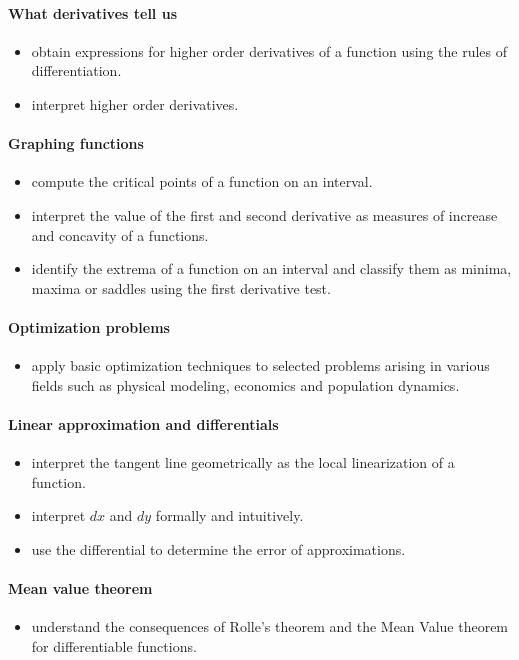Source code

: \documentclass{amsart}
\begin{document}
\paragraph*{What derivatives tell us}
\begin{itemize}
\item obtain expressions for higher order derivatives of a function using the rules of
 differentiation.
\item interpret higher order derivatives. 
\end{itemize}


\paragraph*{Graphing functions}
\begin{itemize}
\item compute the critical points of a function on an interval.
\item interpret the value of the first and second derivative as
  measures of increase and concavity of a functions.
\item identify the extrema of a function on an interval and classify them as
 minima, maxima or saddles using the first derivative test.
\end{itemize}


\paragraph*{Optimization problems}
\begin{itemize}
\item apply basic optimization techniques to selected problems arising
  in various fields such as physical modeling, economics and
  population dynamics.
\end{itemize}

\paragraph*{Linear approximation and differentials}
\begin{itemize}
\item interpret the tangent line geometrically as the local linearization of a function.
\item interpret $dx$ and $dy$ formally and intuitively.
\item use the differential to determine the error of approximations.
\end{itemize}

\paragraph*{Mean value theorem}
\begin{itemize}
\item understand the consequences of Rolle's theorem and the Mean
  Value theorem for differentiable functions.
\end{itemize}
\end{document}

EXERCISE DETAILS - All of the entries above are to be restated word for word, minus the images.

ANSWER TO THE EXERCISE -
Source code

: \documentclass{amsart}
\begin{document}
\paragraph*{What derivatives tell us}
\begin{itemize}
\item obtain expressions for higher order derivatives of a function using the rules of
 differentiation.
\item interpret higher order derivatives. 
\end{itemize}


\paragraph*{Graphing functions}
\begin{itemize}
\item compute the critical points of a function on an interval.
\item interpret the value of the first and second derivative as
  measures of increase and concavity of a functions.
\item identify the extrema of a function on an interval and classify them as
 minima, maxima or saddles using the first derivative test.
\end{itemize}


\paragraph*{Optimization problems}
\begin{itemize}
\item apply basic optimization techniques to selected problems arising
  in various fields such as physical modeling, economics and
  population dynamics.
\end{itemize}

\paragraph*{Linear approximation and differentials}
\begin{itemize}
\item interpret the tangent line geometrically as the local linearization of a function.
\item interpret $dx$ and $dy$ formally and intuitively.
\item use the differential to determine the error of approximations.
\end{itemize}

\paragraph*{Mean value theorem}
\begin{itemize}
\item understand the consequences of Rolle's theorem and the Mean
  Value theorem for differentiable functions.
\end{itemize}
\end{document}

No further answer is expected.